WHAT THE TASK ASKS - Look below and pull out each line with the word "that".

EXCERPTED RECORDS -
****************

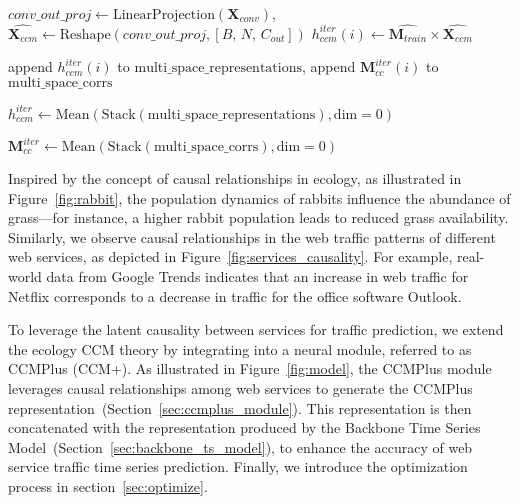 \begin{algorithm*}[t]
\begin{algorithmic}[1]
        \EndIf

        \State $conv\_out\_proj \gets \text{LinearProjection}(\mathbf{X}_{conv})$, $ \widehat{\mathbf{X}_{ccm}} \gets \text{Reshape}(conv\_out\_proj, [B,\, N,\, C_{out} ])$
        \State
        $ h_{ccm}^{iter}(i) \gets \widehat{\mathbf{M}_{train}} \times \widehat{\mathbf{X}_{ccm}}$
        

        \State append $h_{ccm}^{iter}(i)$ to $\text{multi\_space\_representations}$, append $\mathbf{M}_{cc}^{iter}(i)$ to $\text{multi\_space\_corrs}$
    \EndFor
    
    
    \State $h_{ccm}^{iter} \gets \text{Mean}(\text{Stack}(\text{multi\_space\_representations}), \text{dim}=0)$
    
    \State $\mathbf{M}_{cc}^{iter} \gets \text{Mean}(\text{Stack}(\text{multi\_space\_corrs}), \text{dim}=0)$
    
\EndFor
\end{algorithmic}
\end{algorithm*}
Inspired by the concept of causal relationships in ecology, as illustrated in Figure~\ref{fig:rabbit}, the population dynamics of rabbits influence the abundance of grass—for instance, a higher rabbit population leads to reduced grass availability. Similarly, we observe causal relationships in the web traffic patterns of different web services, as depicted in Figure~\ref{fig:services_causality}. For example, real-world data from Google Trends indicates that an increase in web traffic for Netflix corresponds to a decrease in traffic for the office software Outlook.

To leverage the latent causality between services for traffic prediction, we extend the ecology CCM theory by integrating into a neural module, referred to as CCMPlus (CCM+). 
As illustrated in Figure~\ref{fig:model}, the CCMPlus module leverages causal relationships among web services to generate the CCMPlus representation~(Section~\ref{sec:ccmplus_module}). This representation is then concatenated with the representation produced by the Backbone Time Series Model~(Section~\ref{sec:backbone_ts_model}), to enhance the accuracy of web service traffic time series prediction.
Finally, we introduce the optimization process in section~\ref{sec:optimize}.


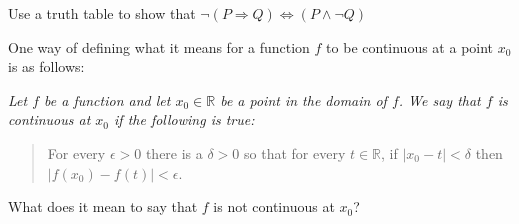 \begin{exercise}\label{exer:implication}
Use a truth table to show that $\neg(P\Rightarrow Q)\Leftrightarrow(P\land \neg Q)$
\end{exercise}

\begin{exercise}
One way of defining what it means for a function $f$ to be continuous at
a point $x_0$ is as follows:

\smallbreak\noindent
{\slshape Let $f$ be a function and let $x_0\in{\mathbb R}$ be a point in the domain of $f$. We say that $f$ is continuous at $x_0$ if the following is true:
\begin{quote}
For every $\epsilon>0$ there is a $\delta >0$ so that for every $t\in {\mathbb R}$, if $|x_0-t|<\delta$ then $|f(x_0)-f(t)|<\epsilon$. 
\end{quote}}
\smallbreak\noindent
What does it mean to say that $f$ is not continuous at $x_0$?
\end{exercise}

\clearpage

****************

TASK SOLUTION -
Inspired by the concept of causal relationships in ecology, as illustrated in Figure~\ref{fig:rabbit}, the population dynamics of rabbits influence the abundance of grass—for instance, a higher rabbit population leads to reduced grass availability. Similarly, we observe causal relationships in the web traffic patterns of different web services, as depicted in Figure~\ref{fig:services_causality}. For example, real-world data from Google Trends indicates that an increase in web traffic for Netflix corresponds to a decrease in traffic for the office software Outlook.
Use a truth table to show that $\neg(P\Rightarrow Q)\Leftrightarrow(P\land \neg Q)$
{\slshape Let $f$ be a function and let $x_0\in{\mathbb R}$ be a point in the domain of $f$. We say that $f$ is continuous at $x_0$ if the following is true:
For every $\epsilon>0$ there is a $\delta >0$ so that for every $t\in {\mathbb R}$, if $|x_0-t|<\delta$ then $|f(x_0)-f(t)|<\epsilon$. 
What does it mean to say that $f$ is not continuous at $x_0$?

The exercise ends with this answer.